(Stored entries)
———

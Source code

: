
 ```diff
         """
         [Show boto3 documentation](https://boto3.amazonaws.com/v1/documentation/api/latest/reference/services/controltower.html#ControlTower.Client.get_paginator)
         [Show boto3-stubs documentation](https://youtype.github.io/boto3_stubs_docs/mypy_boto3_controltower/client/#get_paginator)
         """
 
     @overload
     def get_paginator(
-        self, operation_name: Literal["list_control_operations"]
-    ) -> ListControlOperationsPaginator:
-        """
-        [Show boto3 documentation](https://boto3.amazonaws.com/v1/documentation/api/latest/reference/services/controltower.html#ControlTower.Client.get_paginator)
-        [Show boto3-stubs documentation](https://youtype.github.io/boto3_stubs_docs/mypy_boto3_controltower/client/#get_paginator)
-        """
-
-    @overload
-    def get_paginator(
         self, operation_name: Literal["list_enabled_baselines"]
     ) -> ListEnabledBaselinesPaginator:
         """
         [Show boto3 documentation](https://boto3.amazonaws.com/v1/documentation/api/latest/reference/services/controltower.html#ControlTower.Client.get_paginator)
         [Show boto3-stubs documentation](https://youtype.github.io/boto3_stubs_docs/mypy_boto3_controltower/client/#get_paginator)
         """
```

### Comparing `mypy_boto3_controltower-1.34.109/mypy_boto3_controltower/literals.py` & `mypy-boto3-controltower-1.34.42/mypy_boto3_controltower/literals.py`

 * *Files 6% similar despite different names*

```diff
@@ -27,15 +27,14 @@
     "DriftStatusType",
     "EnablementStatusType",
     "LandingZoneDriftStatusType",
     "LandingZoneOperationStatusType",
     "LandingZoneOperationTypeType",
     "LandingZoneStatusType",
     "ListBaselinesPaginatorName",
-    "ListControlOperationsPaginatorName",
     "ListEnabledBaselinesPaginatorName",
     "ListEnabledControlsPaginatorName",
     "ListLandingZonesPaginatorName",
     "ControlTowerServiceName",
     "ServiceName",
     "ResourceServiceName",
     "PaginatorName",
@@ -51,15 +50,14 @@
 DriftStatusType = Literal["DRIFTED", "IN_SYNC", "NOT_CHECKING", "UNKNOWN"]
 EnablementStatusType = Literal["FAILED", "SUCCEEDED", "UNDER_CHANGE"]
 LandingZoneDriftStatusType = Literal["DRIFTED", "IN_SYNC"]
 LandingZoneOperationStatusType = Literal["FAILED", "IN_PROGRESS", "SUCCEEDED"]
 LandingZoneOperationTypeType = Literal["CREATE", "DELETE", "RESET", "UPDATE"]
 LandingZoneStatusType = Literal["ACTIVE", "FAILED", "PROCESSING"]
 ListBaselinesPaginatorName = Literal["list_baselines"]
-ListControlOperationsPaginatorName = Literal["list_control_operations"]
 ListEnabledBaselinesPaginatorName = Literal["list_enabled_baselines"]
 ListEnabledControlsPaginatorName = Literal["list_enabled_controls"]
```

———

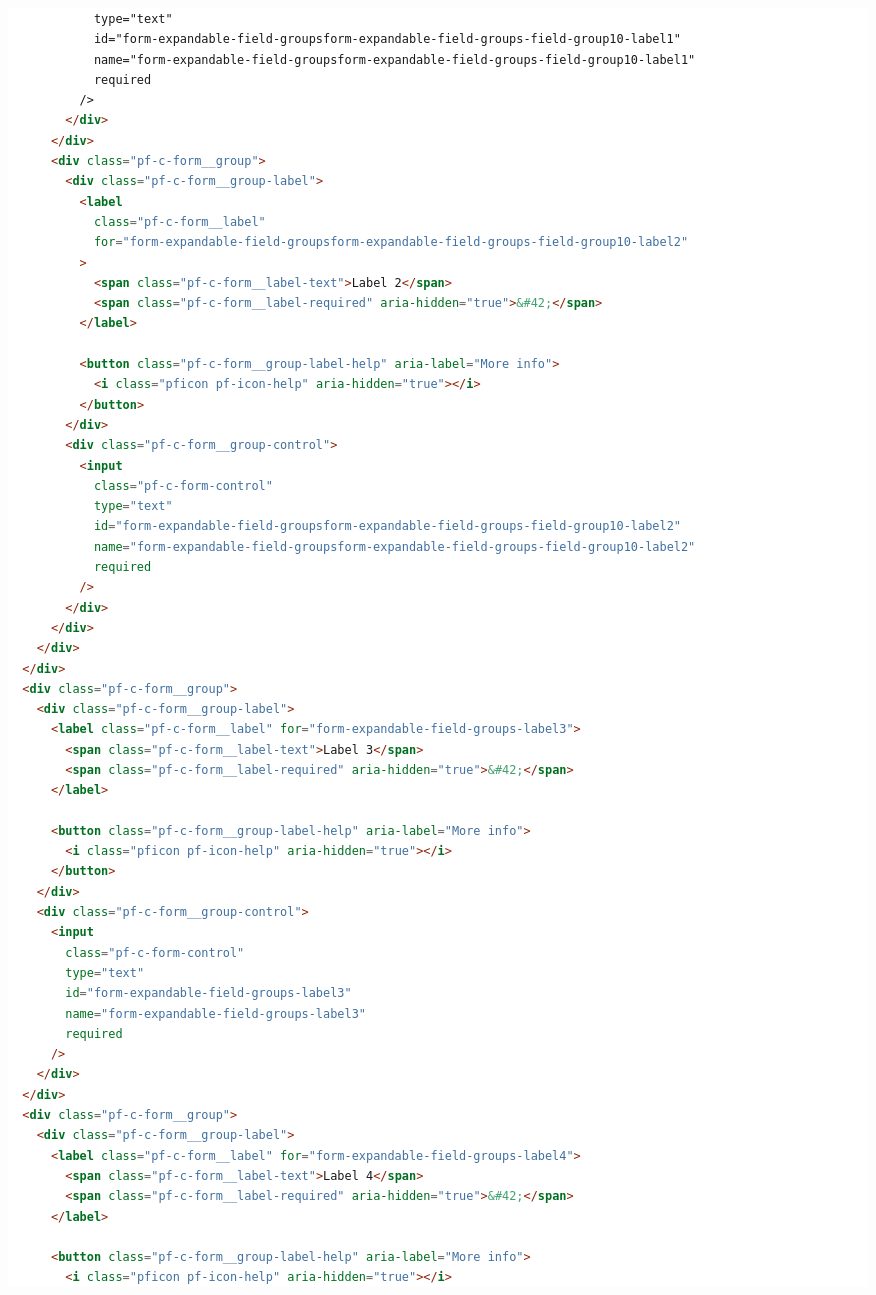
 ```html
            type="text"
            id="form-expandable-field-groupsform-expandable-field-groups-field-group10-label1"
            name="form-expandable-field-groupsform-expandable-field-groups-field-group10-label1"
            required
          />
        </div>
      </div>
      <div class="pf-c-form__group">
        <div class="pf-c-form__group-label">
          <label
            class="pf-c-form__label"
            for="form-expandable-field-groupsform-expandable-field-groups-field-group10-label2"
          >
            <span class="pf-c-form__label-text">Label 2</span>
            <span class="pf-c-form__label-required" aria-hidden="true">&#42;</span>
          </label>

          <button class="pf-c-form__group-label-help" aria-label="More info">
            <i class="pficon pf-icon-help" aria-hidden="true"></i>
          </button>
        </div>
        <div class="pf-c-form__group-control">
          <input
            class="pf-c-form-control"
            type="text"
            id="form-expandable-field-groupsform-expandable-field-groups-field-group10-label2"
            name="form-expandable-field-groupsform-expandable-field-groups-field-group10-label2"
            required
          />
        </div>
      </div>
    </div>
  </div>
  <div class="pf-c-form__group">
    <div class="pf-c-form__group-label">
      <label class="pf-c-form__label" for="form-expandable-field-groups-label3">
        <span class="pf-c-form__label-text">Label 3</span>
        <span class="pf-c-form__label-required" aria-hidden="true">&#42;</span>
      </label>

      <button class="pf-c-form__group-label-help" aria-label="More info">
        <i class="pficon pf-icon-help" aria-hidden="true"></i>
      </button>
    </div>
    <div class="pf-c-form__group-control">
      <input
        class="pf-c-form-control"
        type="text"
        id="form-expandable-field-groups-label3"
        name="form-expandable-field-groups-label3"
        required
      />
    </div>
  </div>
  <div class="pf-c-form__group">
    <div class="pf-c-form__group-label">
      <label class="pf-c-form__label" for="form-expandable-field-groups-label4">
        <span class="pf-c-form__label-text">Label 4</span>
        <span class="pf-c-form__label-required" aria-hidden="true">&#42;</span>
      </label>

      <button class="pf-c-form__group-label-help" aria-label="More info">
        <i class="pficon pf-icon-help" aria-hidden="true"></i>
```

———

• **Your task**:
Every line above that holds the string "LandingZoneOperationTypeType" should be copied into the answer.

• **Written solution**:
     "LandingZoneOperationTypeType",
 LandingZoneOperationTypeType = Literal["CREATE", "DELETE", "RESET", "UPDATE"]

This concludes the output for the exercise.